Single: Calm Baretta Work With Waants and Deafpop to Release Three Versions of ‘The Rain’

You get to enjoy the latest single from Calm Baretta not just once, but three times over. “The Rain” may have been a personal song for singer Josh Carter, but he’s let the producers have full rein with it, resulting in a triple release that includes remixes.

“‘The Rain’ is a relatively personal song to me,” says Calm Baretta’s Josh Carter. “I was kind of ruminating about a past relationship that went awry and affected me for quite some time, and this was kind of my letter to myself to understand what happened and to try and find stable ground again. I think everybody needs to find their own way to grieve and mend after an intense relationship.”

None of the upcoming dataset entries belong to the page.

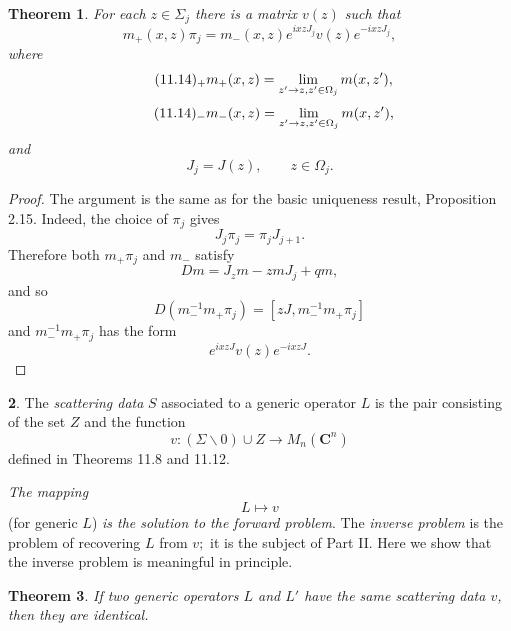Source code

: \documentclass{surv-l}
\theoremstyle{plain}
\newtheorem{theorem}{Theorem}[section]
\theoremstyle{definition}
\newtheorem{definition}[theorem]{\sc{Definition}}
\numberwithin{equation}{chapter}
\begin{document}
\begin{theorem}\label{thm11.12}
For each $z\in\Sigma_{j}$  there is a matrix $v(z)$  such that
\setcounter{equation}{12}
\begin{equation}\label{eq11.13}
m_{+}(x,z)\pi_{j}=m_{-}(x, z)e^{ixzJ_{j}}v(z)e^{-ixzJ_{j}},
\end{equation}
where
\begin{equation*}
\tag*{$(11.14)_{+}$} m_{+}(x,z) = \lim_{z'\rightarrow z,z'\in\Omega_{j}}m(x, z'),
\end{equation*}
\begin{equation*}
\tag*{$(11.14)_{-}$} m_{-}(x, z)=\lim_{z'\rightarrow z,z'\in\Omega_{j}}m(x,z'),
\end{equation*}
and
\setcounter{equation}{14}
\begin{equation}\label{eq11.15}
J_{j}=J(z),\qquad z\in\Omega_{j}.
\end{equation}
\end{theorem}

\begin{proof} The argument is the same as for the basic uniqueness result, Proposition 2.15. Indeed, the choice of $\pi_{j}$ gives
\begin{equation}\label{eq11.16}
J_{j}\pi_{j}=\pi_{j}J_{j+1}.
\end{equation}
Therefore both $m_{+}\pi_{j}$ and $m_{-}$ satisfy
\begin{equation*}
Dm=J_{z}m-zmJ_{j}+qm,
\end{equation*}
and so
\begin{equation*}
D(m_{-}^{-1}m_{+}\pi_{j})=[zJ, m_{-}^{-1}m_{+}\pi_{j}]
\end{equation*}
and $m_{-}^{-1}m_{+}\pi_{j}$ has the form
\begin{equation*}
e^{ixzJ}v(z)e^{-ixzJ}.
\end{equation*}
\end{proof}
\setcounter{theorem}{16}
\begin{definition}\label{defi11.17} The \emph{scattering data} $S$ associated to a generic operator $L$ is the pair consisting of the set $Z$ and the function
\begin{equation*}
v:(\Sigma\backslash 0)\cup Z\rightarrow M_{n}(\mathbf{C}^{n})
\end{equation*}
defined in Theorems 11.8 and 11.12.

\emph{The mapping}
\begin{equation*}
L\mapsto v
\end{equation*}
(for generic $L$) \emph{is the solution to the forward problem}. The \emph{inverse problem} is the problem of recovering $L$ from $v;$ it is the subject of Part II. Here we show that the inverse problem is meaningful in principle.
\end{definition}
\setcounter{theorem}{17}
\begin{theorem}\label{thm11.18}
If two generic operators $L$ and $L'$ have the same scattering data $v$, then they are identical.
\end{theorem}
\end{document}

Collaborating with Adam Warren (waants, Glory Glory) and Calm Baretta’s bassist Nigel Haan (Deafpop), the band say that they wanted to go for a big release after a relatively quiet year.

They also took the opportunity to switch things up in the studio. Rather than going with their usual producer-of-choice, John Mullane (In-Flight Safety) the band chose to record at home in Prince Edward Island over the winter.  Instead of travelling to Halifax, they moseyed down the street to work with Adam Gallant from the Hill Sound Studio.

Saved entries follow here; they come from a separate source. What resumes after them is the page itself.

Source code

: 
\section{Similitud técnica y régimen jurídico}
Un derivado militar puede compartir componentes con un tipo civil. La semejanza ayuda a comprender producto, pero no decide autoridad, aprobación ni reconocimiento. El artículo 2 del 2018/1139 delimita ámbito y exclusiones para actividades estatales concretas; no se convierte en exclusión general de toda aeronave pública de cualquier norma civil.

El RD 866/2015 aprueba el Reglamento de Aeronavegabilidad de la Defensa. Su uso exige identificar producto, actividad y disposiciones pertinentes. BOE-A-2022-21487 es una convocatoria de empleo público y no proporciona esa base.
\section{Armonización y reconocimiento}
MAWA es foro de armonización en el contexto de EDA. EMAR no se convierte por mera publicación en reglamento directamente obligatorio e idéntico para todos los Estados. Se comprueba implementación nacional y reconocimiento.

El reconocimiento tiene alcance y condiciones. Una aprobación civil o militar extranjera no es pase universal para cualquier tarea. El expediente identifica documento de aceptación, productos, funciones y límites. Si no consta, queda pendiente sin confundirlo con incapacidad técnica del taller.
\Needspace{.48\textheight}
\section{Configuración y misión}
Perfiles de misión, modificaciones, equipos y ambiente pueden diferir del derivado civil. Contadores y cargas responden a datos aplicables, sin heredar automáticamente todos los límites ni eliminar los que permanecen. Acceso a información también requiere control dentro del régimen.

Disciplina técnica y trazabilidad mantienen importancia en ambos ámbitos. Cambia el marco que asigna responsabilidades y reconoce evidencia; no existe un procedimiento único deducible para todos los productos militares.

“The Rain” builds on a pop theme that would be unsurprising in the hands of The Killers, but personalizes it by taking it in an abstract direction. Carter paints a dichotomy in two instances: one, the warm memories of a summer day and the second a damp, drizzly November of the soul.

In the words of Bill Withers, “Ain’t no sunshine when she’s gone.”

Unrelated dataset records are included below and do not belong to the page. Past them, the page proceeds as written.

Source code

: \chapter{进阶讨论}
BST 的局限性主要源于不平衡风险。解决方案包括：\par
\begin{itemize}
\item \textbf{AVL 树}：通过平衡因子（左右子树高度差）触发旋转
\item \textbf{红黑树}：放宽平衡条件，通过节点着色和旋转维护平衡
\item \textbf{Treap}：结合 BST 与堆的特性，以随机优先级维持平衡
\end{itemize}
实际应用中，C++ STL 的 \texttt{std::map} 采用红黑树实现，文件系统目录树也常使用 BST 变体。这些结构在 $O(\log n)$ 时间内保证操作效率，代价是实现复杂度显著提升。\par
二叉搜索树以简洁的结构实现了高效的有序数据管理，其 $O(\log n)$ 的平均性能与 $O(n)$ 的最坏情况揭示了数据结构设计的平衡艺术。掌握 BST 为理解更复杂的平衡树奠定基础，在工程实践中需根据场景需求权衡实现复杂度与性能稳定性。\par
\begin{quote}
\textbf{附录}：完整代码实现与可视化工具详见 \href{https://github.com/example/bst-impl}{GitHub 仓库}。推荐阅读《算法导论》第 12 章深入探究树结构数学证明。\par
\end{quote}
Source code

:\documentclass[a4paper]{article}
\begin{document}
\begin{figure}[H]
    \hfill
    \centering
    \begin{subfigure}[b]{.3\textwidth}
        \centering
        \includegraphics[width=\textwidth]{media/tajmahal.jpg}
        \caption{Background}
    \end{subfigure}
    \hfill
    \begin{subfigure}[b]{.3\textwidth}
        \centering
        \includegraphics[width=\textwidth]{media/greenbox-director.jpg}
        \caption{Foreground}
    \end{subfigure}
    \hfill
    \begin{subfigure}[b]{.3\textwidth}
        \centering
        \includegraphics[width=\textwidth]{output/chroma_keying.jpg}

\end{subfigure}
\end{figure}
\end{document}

“We wanted the remixes to be kind of polarizing,” says Carter, “One is very downtempo with almost a trap element and the other is very classic electronic.”

Haans, who has adopted the name Deafpop on account of being deaf in his right ear, says “I’ve always practiced producing my own electronic music, but have never really been able to pull together a finished polished sound. So, I decided to take a kick at the can by remixing one of our songs. We already had the stem tracks, so I just gave it a shot. The entire process pushed me to learn more about producing and after a decade of just messing around with my own music and style I was able to finally come out of the other side with a remixed version of our song ‘The Rain’.”

If music is an act of catharsis, it seems like Carter has found his way back to stable ground and then some. It doesn’t hurt that he managed it with a little help, and a couple of remixes, from his friends.